Up to and including the line with "activating the schedule", return every line from the start of the entries below exactly.

──────

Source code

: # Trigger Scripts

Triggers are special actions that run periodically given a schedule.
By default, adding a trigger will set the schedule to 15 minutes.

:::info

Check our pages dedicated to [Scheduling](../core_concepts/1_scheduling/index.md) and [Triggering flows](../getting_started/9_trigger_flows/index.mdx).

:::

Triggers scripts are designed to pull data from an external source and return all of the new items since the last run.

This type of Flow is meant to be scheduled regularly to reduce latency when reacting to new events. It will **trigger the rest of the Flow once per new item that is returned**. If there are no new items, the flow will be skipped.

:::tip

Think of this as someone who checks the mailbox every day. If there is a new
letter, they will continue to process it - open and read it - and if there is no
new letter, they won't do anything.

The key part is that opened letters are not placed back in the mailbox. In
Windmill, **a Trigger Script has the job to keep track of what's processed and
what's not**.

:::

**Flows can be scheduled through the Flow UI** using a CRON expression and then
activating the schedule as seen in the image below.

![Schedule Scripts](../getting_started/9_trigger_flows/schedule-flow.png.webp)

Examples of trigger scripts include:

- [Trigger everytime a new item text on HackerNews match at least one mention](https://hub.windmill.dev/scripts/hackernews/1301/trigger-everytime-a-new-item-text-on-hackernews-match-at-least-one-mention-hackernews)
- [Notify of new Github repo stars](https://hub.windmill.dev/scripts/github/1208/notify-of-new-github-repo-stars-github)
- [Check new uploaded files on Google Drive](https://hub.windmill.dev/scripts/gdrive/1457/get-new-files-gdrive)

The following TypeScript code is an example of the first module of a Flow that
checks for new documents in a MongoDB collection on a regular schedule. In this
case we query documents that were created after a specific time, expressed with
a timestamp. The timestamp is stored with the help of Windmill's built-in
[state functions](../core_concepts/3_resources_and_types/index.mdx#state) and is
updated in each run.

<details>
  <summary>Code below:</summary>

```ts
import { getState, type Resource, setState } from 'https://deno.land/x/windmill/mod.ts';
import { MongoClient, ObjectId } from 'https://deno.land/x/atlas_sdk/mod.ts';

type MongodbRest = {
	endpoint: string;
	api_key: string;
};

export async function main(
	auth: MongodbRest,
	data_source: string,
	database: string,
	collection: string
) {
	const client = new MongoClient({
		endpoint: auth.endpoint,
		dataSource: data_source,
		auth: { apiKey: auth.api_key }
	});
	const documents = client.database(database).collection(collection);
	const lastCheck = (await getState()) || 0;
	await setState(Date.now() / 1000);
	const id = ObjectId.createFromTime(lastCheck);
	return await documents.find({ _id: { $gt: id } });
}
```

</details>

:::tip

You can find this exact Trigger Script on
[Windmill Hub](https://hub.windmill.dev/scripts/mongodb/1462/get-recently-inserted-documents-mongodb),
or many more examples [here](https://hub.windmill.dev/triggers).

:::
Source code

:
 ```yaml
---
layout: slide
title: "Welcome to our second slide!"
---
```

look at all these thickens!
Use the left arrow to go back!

──────

Output of the exercise:
Source code

: # Trigger Scripts

Triggers are special actions that run periodically given a schedule.
By default, adding a trigger will set the schedule to 15 minutes.

:::info

Check our pages dedicated to [Scheduling](../core_concepts/1_scheduling/index.md) and [Triggering flows](../getting_started/9_trigger_flows/index.mdx).

:::

Triggers scripts are designed to pull data from an external source and return all of the new items since the last run.

This type of Flow is meant to be scheduled regularly to reduce latency when reacting to new events. It will **trigger the rest of the Flow once per new item that is returned**. If there are no new items, the flow will be skipped.

:::tip

Think of this as someone who checks the mailbox every day. If there is a new
letter, they will continue to process it - open and read it - and if there is no
new letter, they won't do anything.

The key part is that opened letters are not placed back in the mailbox. In
Windmill, **a Trigger Script has the job to keep track of what's processed and
what's not**.

:::

**Flows can be scheduled through the Flow UI** using a CRON expression and then
activating the schedule as seen in the image below.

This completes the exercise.